While it’s understandable that growth without equality or environmental awareness is morally bankrupt, isn’t it true that religious beliefs can be a barrier when they’re at odds with scientific views? Climate change denialists come in all stripes.

“I think Pope Francis’s encyclical is perhaps the single most important development on the climate change frontier,” he responds. “We can only hope that other religious groups and figures will start waking up to this issue.” As he notes in his book, “Finally, it is impossible to see any way out of this crisis without an acceptance of limits and limitations, and this, in turn, is, I think, intimately related to the idea of the sacred, however one may wish to conceive of it.”

The biggest impediment for making changes as individuals, Ghosh points out, is that we don’t get how the crisis is also a crisis of culture. Is it the culture of consumption, specifically?

“Yes,” he says, “consumption and culture have been very closely linked for some time now. Consider the romance with the automobile that has long been a feature of American life. Today it is very much a feature of Indian and Chinese life as well.”

What, then, can we do at the micro level? At the macro level, as he explains in the book, the distribution of power in the world lies at the core of the climate crisis. But at the individual level, what choices should we make? What can we do to make a difference?

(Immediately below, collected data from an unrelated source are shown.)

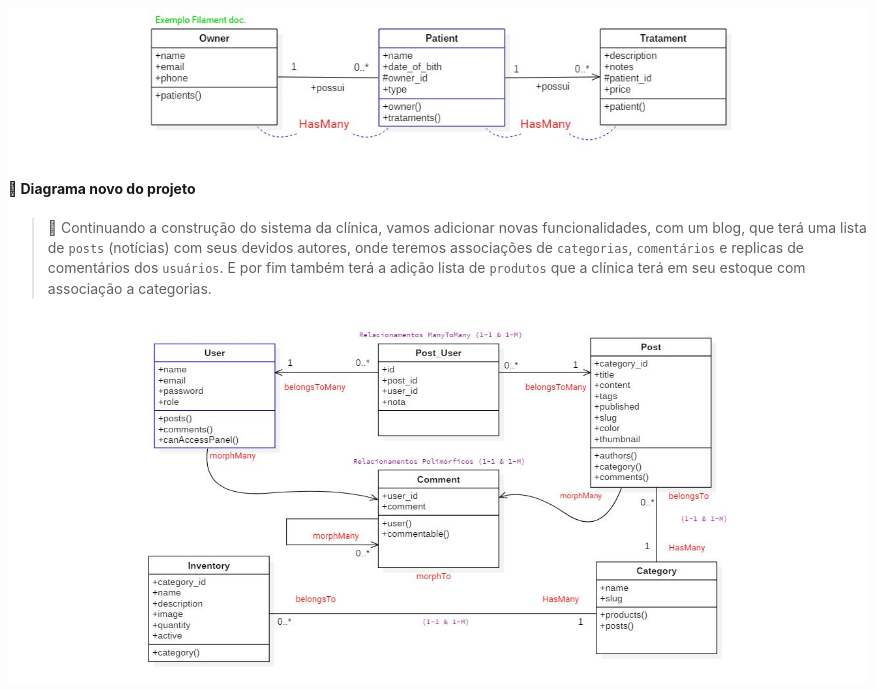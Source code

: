 <p align="center">
	<a href="#"  target="_blank" title="Diagrama">
		<img src="public/images/diagram-filament.jpg" alt="Diagram filament" style="border-radius: 5px;" width="600">
	</a>
</p>

#### :speech_balloon: Diagrama novo do projeto
> :star2: Continuando a construção do sistema da clínica, vamos adicionar novas funcionalidades, com um blog, que terá 
>uma lista de `posts` (notícias) com seus devidos autores, onde teremos associações de `categorias`, `comentários` e replicas de comentários dos `usuários`.
> E por fim também terá a adição lista de `produtos` que a clínica terá em seu estoque com associação a categorias.

<p align="center">
	<a href="#"  target="_blank" title="Diagrama">
		<img src="public/images/diagram.jpg" alt="Diagram filament" style="border-radius: 5px;" width="600">
	</a>
</p>
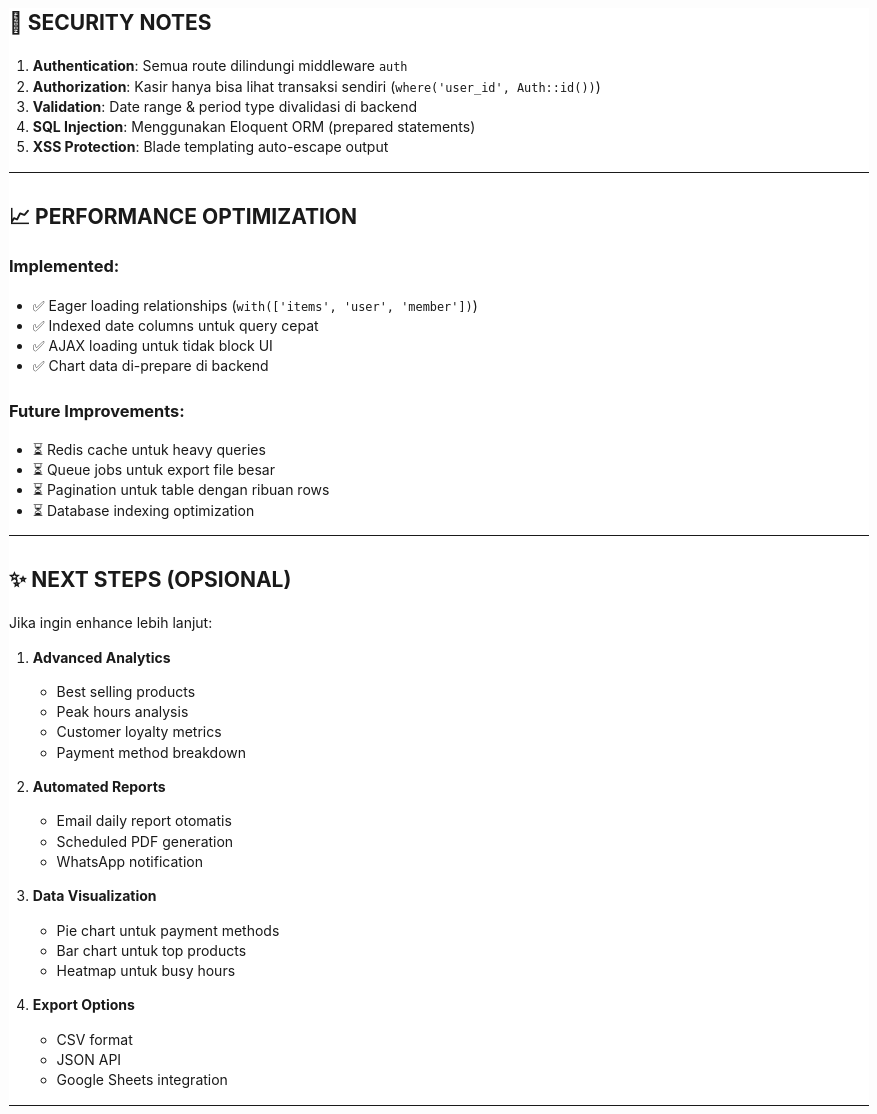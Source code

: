 ## 🔐 SECURITY NOTES

1. **Authentication**: Semua route dilindungi middleware `auth`
2. **Authorization**: Kasir hanya bisa lihat transaksi sendiri (`where('user_id', Auth::id())`)
3. **Validation**: Date range & period type divalidasi di backend
4. **SQL Injection**: Menggunakan Eloquent ORM (prepared statements)
5. **XSS Protection**: Blade templating auto-escape output

---

## 📈 PERFORMANCE OPTIMIZATION

### **Implemented:**
- ✅ Eager loading relationships (`with(['items', 'user', 'member'])`)
- ✅ Indexed date columns untuk query cepat
- ✅ AJAX loading untuk tidak block UI
- ✅ Chart data di-prepare di backend

### **Future Improvements:**
- ⏳ Redis cache untuk heavy queries
- ⏳ Queue jobs untuk export file besar
- ⏳ Pagination untuk table dengan ribuan rows
- ⏳ Database indexing optimization

---

## ✨ NEXT STEPS (OPSIONAL)

Jika ingin enhance lebih lanjut:

1. **Advanced Analytics**
   - Best selling products
   - Peak hours analysis
   - Customer loyalty metrics
   - Payment method breakdown

2. **Automated Reports**
   - Email daily report otomatis
   - Scheduled PDF generation
   - WhatsApp notification

3. **Data Visualization**
   - Pie chart untuk payment methods
   - Bar chart untuk top products
   - Heatmap untuk busy hours

4. **Export Options**
   - CSV format
   - JSON API
   - Google Sheets integration

---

“There are many things that we can and should do as individuals,” Ghosh says. “Some of them are obvious, like cutting back on consumption, wasting less, being careful with water usage, etc. But it’s perhaps even more important to try to bring these issues to the attention of politicians and leaders at the municipal, state, and national levels. At the same time, at a personal level, we can also examine our own priorities and prepare for the unexpected.”